Outside the Cathedral of the Holy Cross in the South End, black banners were draped around the entry doors as scattered groups of people entered to pray in honor of Pope Francis, who died early in the morning Easter Monday.
After a series of recent severe health struggles, the Vatican announced April 21 around 9:45 a.m. that a stroke put the pope into a coma, ultimately leading to heart failure. He was 88.
While thousands of people from across the world gathered in downtown Boston Monday to cheer on runners in the Boston Marathon, some around the city and Emerson campus spent the day mourning the loss of Francis, born Jorge Mario Bergoglio. Francis was the first Latin American pontiff of the Catholic Church whom the Associated Press described as having charmed the world with “his humble style and concern for the poor but alienated conservatives with critiques of capitalism and climate change.”
Francis chose his name in honor of St.

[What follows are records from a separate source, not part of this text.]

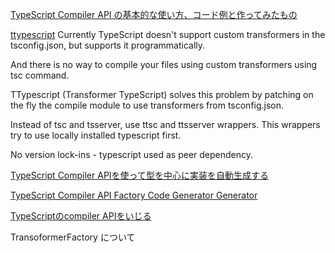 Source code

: [ TypeScript Compiler API の基本的な使い方、コード例と作ってみたもの ](https://katashin.info/2018/02/24/221)

[ttypescript](https://github.com/cevek/ttypescript#program)
Currently TypeScript doesn't support custom transformers in the tsconfig.json, but supports it programmatically.

And there is no way to compile your files using custom transformers using tsc command.

TTypescript (Transformer TypeScript) solves this problem by patching on the fly the compile module to use transformers from tsconfig.json.

Instead of tsc and tsserver, use ttsc and ttsserver wrappers. This wrappers try to use locally installed typescript first.

No version lock-ins - typescript used as peer dependency.

[ TypeScript Compiler APIを使って型を中心に実装を自動生成する ](https://blog.nnn.dev/entry/2020/12/11/021008)

[ TypeScript Compiler API Factory Code Generator Generator ](https://github.com/dsherret/ts-factory-code-generator-generator)

[ TypeScriptのcompiler APIをいじる ](https://akito0107.hatenablog.com/entry/2018/12/23/020323)

TransoformerFactory について

[]()
[]()
[]()
[]()
[]()
[]()
[]()
[]()
[]()
[]()
[]()
[]()
[]()
[]()
[]()
[]()
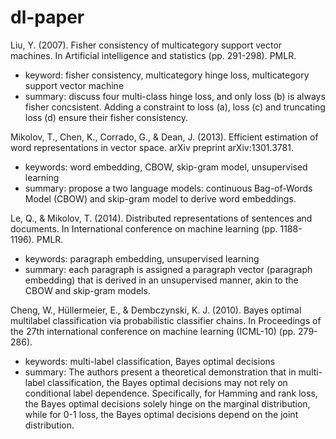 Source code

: # dl-paper

Liu, Y. (2007). Fisher consistency of multicategory support vector machines. In Artificial intelligence and statistics (pp. 291-298). PMLR.

* keyword: fisher consistency, multicategory hinge loss, multicategory support vector machine
* summary: discuss four multi-class hinge loss, and only loss (b) is always fisher concsistent. Adding a constraint to loss (a), loss (c) and truncating loss (d) ensure their fisher consistency. 

Mikolov, T., Chen, K., Corrado, G., & Dean, J. (2013). Efficient estimation of word representations in vector space. arXiv preprint arXiv:1301.3781.

* keywords: word embedding, CBOW, skip-gram model, unsupervised learning
* summary: propose a two language models: continuous Bag-of-Words Model (CBOW) and skip-gram model to derive word embeddings.

Le, Q., & Mikolov, T. (2014). Distributed representations of sentences and documents. In International conference on machine learning (pp. 1188-1196). PMLR.

* keywords: paragraph embedding, unsupervised learning
* summary: each paragraph is assigned a paragraph vector (paragraph embedding) that is derived in an unsupervised manner, akin to the CBOW and skip-gram models.

Cheng, W., Hüllermeier, E., & Dembczynski, K. J. (2010). Bayes optimal multilabel classification via probabilistic classifier chains. In Proceedings of the 27th international conference on machine learning (ICML-10) (pp. 279-286).

* keywords: multi-label classification, Bayes optimal decisions
* summary: The authors present a theoretical demonstration that in multi-label classification, the Bayes optimal decisions may not rely on conditional label dependence. Specifically, for Hamming and rank loss, the Bayes optimal decisions solely hinge on the marginal distribution, while for 0-1 loss, the Bayes optimal decisions depend on the joint distribution.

Francis of Assisi, the Italian saint who gave his money to the poor and lived in poverty. When he was elected 2013, he said he chose the name because the 13th century saint “is the man of poverty, the man of peace, the man who loves and protects creation.”
“He taught us to live the values of the Gospel with fidelity, courage, and universal love, especially in favor of the poorest and most marginalized,” said Cardinal Kevin Farrell, Camerlengo of the Holy Roman Church, when announcing the Pope’s death Monday morning.
At the beginning of his papacy, the Pope moved into the Vatican guest house instead of the usual Pope’s apartment and has continually given away his salary to various causes. He is also remembered for his welcoming stance on immigration and LGBTQ+ rights. In 2023, he denounced the criminalization of homosexuality, and in 2019, he donated half a million dollars to support migrants living in Mexico.
“Men and women, often with young children, flee poverty and violence, hoping for a better future in the United States. However, the US border remains closed to them,” Peter’s Pence, the Pope’s charity, said in a statement to CNN.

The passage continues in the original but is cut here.